• [Action item]: All of the data below needs to be set down once more, exactly as written.

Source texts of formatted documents
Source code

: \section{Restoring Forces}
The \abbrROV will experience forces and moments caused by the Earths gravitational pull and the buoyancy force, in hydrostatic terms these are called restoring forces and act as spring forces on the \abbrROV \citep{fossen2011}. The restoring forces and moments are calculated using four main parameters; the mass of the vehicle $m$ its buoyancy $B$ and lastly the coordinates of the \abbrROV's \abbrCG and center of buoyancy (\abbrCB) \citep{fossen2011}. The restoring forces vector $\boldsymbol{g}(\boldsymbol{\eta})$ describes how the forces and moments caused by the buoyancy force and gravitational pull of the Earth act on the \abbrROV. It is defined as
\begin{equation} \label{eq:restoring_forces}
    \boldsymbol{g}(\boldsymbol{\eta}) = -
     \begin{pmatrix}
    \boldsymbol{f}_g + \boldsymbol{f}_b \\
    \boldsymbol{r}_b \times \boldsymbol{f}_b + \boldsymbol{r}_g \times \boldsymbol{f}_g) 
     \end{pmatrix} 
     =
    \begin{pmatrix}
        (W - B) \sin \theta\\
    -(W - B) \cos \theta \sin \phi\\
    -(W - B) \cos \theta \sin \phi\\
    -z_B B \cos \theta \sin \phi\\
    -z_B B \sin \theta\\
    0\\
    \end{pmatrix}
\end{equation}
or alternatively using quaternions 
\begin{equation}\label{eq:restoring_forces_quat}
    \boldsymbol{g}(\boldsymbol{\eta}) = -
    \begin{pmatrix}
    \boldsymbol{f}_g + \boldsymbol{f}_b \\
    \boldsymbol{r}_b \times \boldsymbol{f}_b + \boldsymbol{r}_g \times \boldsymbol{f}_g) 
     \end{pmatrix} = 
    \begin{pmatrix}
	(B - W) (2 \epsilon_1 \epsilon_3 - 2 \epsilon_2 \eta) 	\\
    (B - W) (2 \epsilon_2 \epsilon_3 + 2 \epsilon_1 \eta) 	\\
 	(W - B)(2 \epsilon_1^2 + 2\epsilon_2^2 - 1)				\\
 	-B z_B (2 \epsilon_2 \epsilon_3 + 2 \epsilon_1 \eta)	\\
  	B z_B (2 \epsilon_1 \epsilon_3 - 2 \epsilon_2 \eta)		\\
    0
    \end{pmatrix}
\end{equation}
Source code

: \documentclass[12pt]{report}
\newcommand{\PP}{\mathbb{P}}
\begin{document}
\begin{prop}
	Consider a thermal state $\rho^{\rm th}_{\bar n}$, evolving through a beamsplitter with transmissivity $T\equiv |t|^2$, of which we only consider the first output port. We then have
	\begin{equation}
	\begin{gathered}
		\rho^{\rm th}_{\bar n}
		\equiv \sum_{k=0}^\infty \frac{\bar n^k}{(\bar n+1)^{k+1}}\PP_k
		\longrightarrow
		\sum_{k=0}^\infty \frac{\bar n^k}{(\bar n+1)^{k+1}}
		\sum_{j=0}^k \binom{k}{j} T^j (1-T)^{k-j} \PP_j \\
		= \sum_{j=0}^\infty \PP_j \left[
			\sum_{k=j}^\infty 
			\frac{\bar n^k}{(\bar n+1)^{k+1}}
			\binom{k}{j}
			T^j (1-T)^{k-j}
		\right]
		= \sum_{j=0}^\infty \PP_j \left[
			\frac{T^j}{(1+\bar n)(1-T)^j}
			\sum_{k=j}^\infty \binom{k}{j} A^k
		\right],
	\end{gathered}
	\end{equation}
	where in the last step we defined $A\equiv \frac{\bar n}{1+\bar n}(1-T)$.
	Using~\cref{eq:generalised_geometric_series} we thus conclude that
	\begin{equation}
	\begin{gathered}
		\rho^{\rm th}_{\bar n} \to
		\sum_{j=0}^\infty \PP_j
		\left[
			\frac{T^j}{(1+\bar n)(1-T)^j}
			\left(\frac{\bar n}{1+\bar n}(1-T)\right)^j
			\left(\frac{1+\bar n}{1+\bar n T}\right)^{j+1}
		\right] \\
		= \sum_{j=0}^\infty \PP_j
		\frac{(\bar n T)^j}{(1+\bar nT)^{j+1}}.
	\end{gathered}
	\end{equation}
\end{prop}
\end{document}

• [Completed exercise]:
Source code

: \section{Restoring Forces}
The \abbrROV will experience forces and moments caused by the Earths gravitational pull and the buoyancy force, in hydrostatic terms these are called restoring forces and act as spring forces on the \abbrROV \citep{fossen2011}. The restoring forces and moments are calculated using four main parameters; the mass of the vehicle $m$ its buoyancy $B$ and lastly the coordinates of the \abbrROV's \abbrCG and center of buoyancy (\abbrCB) \citep{fossen2011}. The restoring forces vector $\boldsymbol{g}(\boldsymbol{\eta})$ describes how the forces and moments caused by the buoyancy force and gravitational pull of the Earth act on the \abbrROV. It is defined as
\begin{equation} \label{eq:restoring_forces}
    \boldsymbol{g}(\boldsymbol{\eta}) = -
     \begin{pmatrix}
    \boldsymbol{f}_g + \boldsymbol{f}_b \\
    \boldsymbol{r}_b \times \boldsymbol{f}_b + \boldsymbol{r}_g \times \boldsymbol{f}_g) 
     \end{pmatrix} 
     =
    \begin{pmatrix}
        (W - B) \sin \theta\\
    -(W - B) \cos \theta \sin \phi\\
    -(W - B) \cos \theta \sin \phi\\
    -z_B B \cos \theta \sin \phi\\
    -z_B B \sin \theta\\
    0\\
    \end{pmatrix}
\end{equation}
or alternatively using quaternions 
\begin{equation}\label{eq:restoring_forces_quat}
    \boldsymbol{g}(\boldsymbol{\eta}) = -
    \begin{pmatrix}
    \boldsymbol{f}_g + \boldsymbol{f}_b \\
    \boldsymbol{r}_b \times \boldsymbol{f}_b + \boldsymbol{r}_g \times \boldsymbol{f}_g) 
     \end{pmatrix} = 
    \begin{pmatrix}
	(B - W) (2 \epsilon_1 \epsilon_3 - 2 \epsilon_2 \eta) 	\\
    (B - W) (2 \epsilon_2 \epsilon_3 + 2 \epsilon_1 \eta) 	\\
 	(W - B)(2 \epsilon_1^2 + 2\epsilon_2^2 - 1)				\\
 	-B z_B (2 \epsilon_2 \epsilon_3 + 2 \epsilon_1 \eta)	\\
  	B z_B (2 \epsilon_1 \epsilon_3 - 2 \epsilon_2 \eta)		\\
    0
    \end{pmatrix}
\end{equation}
Source code

: \documentclass[12pt]{report}
\newcommand{\PP}{\mathbb{P}}
\begin{document}
\begin{prop}
	Consider a thermal state $\rho^{\rm th}_{\bar n}$, evolving through a beamsplitter with transmissivity $T\equiv |t|^2$, of which we only consider the first output port. We then have
	\begin{equation}
	\begin{gathered}
		\rho^{\rm th}_{\bar n}
		\equiv \sum_{k=0}^\infty \frac{\bar n^k}{(\bar n+1)^{k+1}}\PP_k
		\longrightarrow
		\sum_{k=0}^\infty \frac{\bar n^k}{(\bar n+1)^{k+1}}
		\sum_{j=0}^k \binom{k}{j} T^j (1-T)^{k-j} \PP_j \\
		= \sum_{j=0}^\infty \PP_j \left[
			\sum_{k=j}^\infty 
			\frac{\bar n^k}{(\bar n+1)^{k+1}}
			\binom{k}{j}
			T^j (1-T)^{k-j}
		\right]
		= \sum_{j=0}^\infty \PP_j \left[
			\frac{T^j}{(1+\bar n)(1-T)^j}
			\sum_{k=j}^\infty \binom{k}{j} A^k
		\right],
	\end{gathered}
	\end{equation}
	where in the last step we defined $A\equiv \frac{\bar n}{1+\bar n}(1-T)$.
	Using~\cref{eq:generalised_geometric_series} we thus conclude that
	\begin{equation}
	\begin{gathered}
		\rho^{\rm th}_{\bar n} \to
		\sum_{j=0}^\infty \PP_j
		\left[
			\frac{T^j}{(1+\bar n)(1-T)^j}
			\left(\frac{\bar n}{1+\bar n}(1-T)\right)^j
			\left(\frac{1+\bar n}{1+\bar n T}\right)^{j+1}
		\right] \\
		= \sum_{j=0}^\infty \PP_j
		\frac{(\bar n T)^j}{(1+\bar nT)^{j+1}}.
	\end{gathered}
	\end{equation}
\end{prop}
\end{document}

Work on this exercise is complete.